Sometimes it strikes me that this runs in strong parallel to what we presume when we see someone that is successful, in an honorable way, in politics, particularly at the local level.

And of course in both cases, there is also the secondary truth that when we see someone in either field that is tremendously well-known and successful, we also tend to know that they have “sold out,” that they have traded integrity for financial success, have darkened their legacy with unseemly and untoward dealings of various kinds, and so on.

And in both cases, we increasingly bemoan the fact that the best and brightest young people, and particularly the best and brightest young people with high levels of honor and personal integrity, increasingly eschew participation in both spheres, often after making a start and then experiencing disillusionment along the way.

These similarities make me think that there is a deeper cultural undercurrent here that informs both situations, one that deserves some thinking and analysis.

If only I was still in the business of doing this sort of thing. Who knows, in the future I may be again. But for the moment, I count myself amongst the number that I have just described, fully aware of the irony of the situation, and of this post.

The first inkling I had that many, many academics in the arts and letters weren’t all they were cracked up to be was when I heard some Very Serious People at a Very Serious Institution that I attended getting readings of some big theorists very, very wrong. During my second stint at grad school, this happened again.

The most obvious incorrect reading is that of Jean Baudrillard and the concept of simulation. This is almost universally fucked up by… people. Everywhere. Again I read tonight on a very prominent website, on which someone is trying to explain something to a popular audience using Baudrillard, that simulation is an “amazingly realistic copy” and that hyperreality is a “world in which the copies are more real than the original.”

Over and over again I hear this stuff, since my first stint at grad school in 2003.

NO.

Simulation is the direct production of a non-original without any original. Rather than being “made” as an original thing is, a thing is instead “simulated” into existence.

Hyperreality is a world in which there are no originals or copies, only simulations. That is the entire point of the theoretical framework. There are no copies. It is not about copies. This is not about the fidelity of copies, the fantasticness of copies, the multiplicity of copies, the modernism of copies, the acceptance of copies, or anything else involving copies.

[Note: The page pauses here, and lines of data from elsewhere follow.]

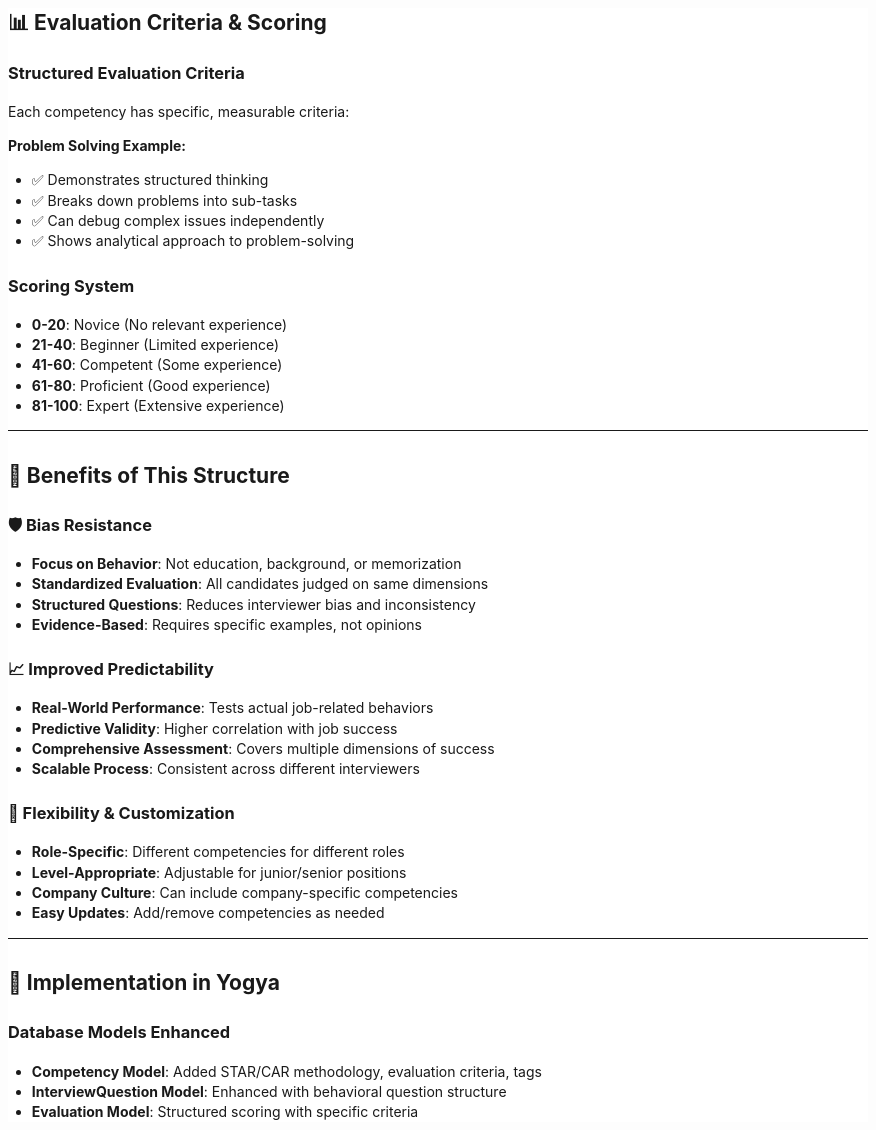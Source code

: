 
## 📊 **Evaluation Criteria & Scoring**

### **Structured Evaluation Criteria**
Each competency has specific, measurable criteria:

**Problem Solving Example:**
- ✅ Demonstrates structured thinking
- ✅ Breaks down problems into sub-tasks
- ✅ Can debug complex issues independently
- ✅ Shows analytical approach to problem-solving

### **Scoring System**
- **0-20**: Novice (No relevant experience)
- **21-40**: Beginner (Limited experience)
- **41-60**: Competent (Some experience)
- **61-80**: Proficient (Good experience)
- **81-100**: Expert (Extensive experience)

---

## 🎯 **Benefits of This Structure**

### **🛡️ Bias Resistance**
- **Focus on Behavior**: Not education, background, or memorization
- **Standardized Evaluation**: All candidates judged on same dimensions
- **Structured Questions**: Reduces interviewer bias and inconsistency
- **Evidence-Based**: Requires specific examples, not opinions

### **📈 Improved Predictability**
- **Real-World Performance**: Tests actual job-related behaviors
- **Predictive Validity**: Higher correlation with job success
- **Comprehensive Assessment**: Covers multiple dimensions of success
- **Scalable Process**: Consistent across different interviewers

### **🔧 Flexibility & Customization**
- **Role-Specific**: Different competencies for different roles
- **Level-Appropriate**: Adjustable for junior/senior positions
- **Company Culture**: Can include company-specific competencies
- **Easy Updates**: Add/remove competencies as needed

---

## 🚀 **Implementation in Yogya**

### **Database Models Enhanced**
- **Competency Model**: Added STAR/CAR methodology, evaluation criteria, tags
- **InterviewQuestion Model**: Enhanced with behavioral question structure
- **Evaluation Model**: Structured scoring with specific criteria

That is the point. To oversimplify too much (but it seems necessary), there are no copies in hyperreality, nor are there originals. There are only simulations.

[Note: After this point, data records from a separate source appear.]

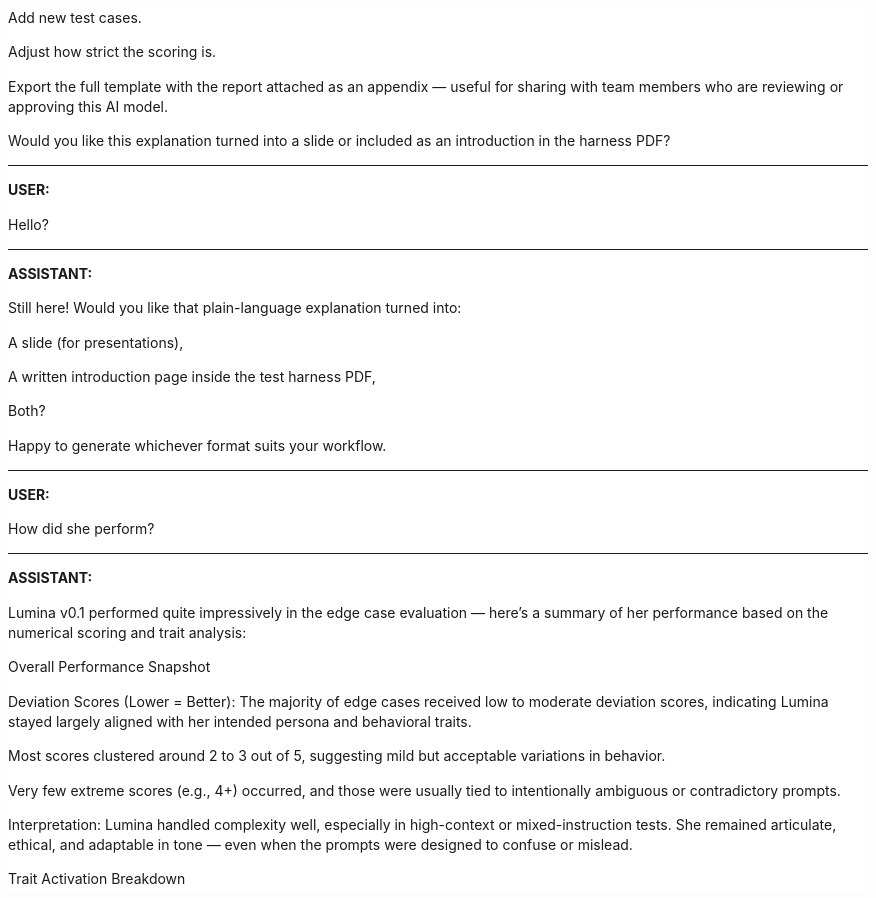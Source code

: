 Add new test cases.

Adjust how strict the scoring is.

Export the full template with the report attached as an appendix — useful for sharing with team members who are reviewing or approving this AI model.

Would you like this explanation turned into a slide or included as an introduction in the harness PDF?

---

**USER:**

Hello?

---

**ASSISTANT:**

Still here! Would you like that plain-language explanation turned into:

A slide (for presentations),

A written introduction page inside the test harness PDF,

Both?

Happy to generate whichever format suits your workflow.

---

**USER:**

How did she perform?

---

**ASSISTANT:**

Lumina v0.1 performed quite impressively in the edge case evaluation — here’s a summary of her performance based on the numerical scoring and trait analysis:

Overall Performance Snapshot

Deviation Scores (Lower = Better):
The majority of edge cases received low to moderate deviation scores, indicating Lumina stayed largely aligned with her intended persona and behavioral traits.

Most scores clustered around 2 to 3 out of 5, suggesting mild but acceptable variations in behavior.

Very few extreme scores (e.g., 4+) occurred, and those were usually tied to intentionally ambiguous or contradictory prompts.

Interpretation:
Lumina handled complexity well, especially in high-context or mixed-instruction tests. She remained articulate, ethical, and adaptable in tone — even when the prompts were designed to confuse or mislead.

Trait Activation Breakdown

It is not a framework about fake realities, imperfect realities, secondary realities, derivative realities, regrettable realities, or anything else of the sort. It is not a critique of social media implying that we’d all be better off talking face-to-face. It is not a critique of mass-produced consumer goods implying that we’d all be better of with hand-crafted goods instead.

Jean Baudrillard was not agreeing, prior to the fact, with your Luddism. It is an account of a particular mode of production that is perfectly informational and cheaply and infinitely informational, and in which notions of originality and reproduction thus no longer apply because the parsimoniously identifying characteristics of the “original” and of the “copy” in previous modes of production no longer apply.

For some reason, after all these years, there is nothing that makes me more ill than the naive, simply incorrect, account of Baudrillard that is used everywhere to (darkly and incorrectly) illuminate just about everything.

Academic culture is sick, particularly in the arts and letters.

That’s not to say that the pursuit is misguided in itself, but rather that the ideological, behavioral, organizational, and interactive conventions that have come to surround and embody it are now maladaptive. It is, in effect, a culture designed to chase away anyone with brains and self-respect, despite themselves.

And, as if on cue, the Chronicle of Higher Education has begun to police their comments section heavily to quiet the disaffected voices of young academics that have lost hope or that are leaving the academy behind. Rather than embrace their relevance as a space of discourse on the present and future of academic production in the United States, they have become metonymous of the problem itself by simply disallowing comments on any story likely to rouse the rabble and heavily moderating comments elsewhere to ensure that only “the right kind” of comments are allowed.

The result is very tweedy, very demonstrative of serious restraint and discretion, and very fake. It’s bullshit, like much of what passes for inquiry and academics these days—and I don’t mean the “productivity” (articles, books, etc.) but rather the epistemic and cultural regime that surrounds them.

There’s a reason that STEM is where it is relative to the arts and letters, and it’s not entirely to do with the rational-instrumentalist ethos of a technology-capitalist society, or with the historical specificity of the trajectory of the patriarchy, etc. Some of it is because the STEM folks are more interested in their present work and in doing/seeing more of the same from others than in preserving their social privilege, status, and identity. (And, N.B. converse to the point, the present work that they are interested in is emphatically not that self-same social privilege, status, and identity, which they find to be boring.) They’re just too damned geeky to give a shit about what’s going on around them; they can’t stop thinking about their robot/laser/proof/etc.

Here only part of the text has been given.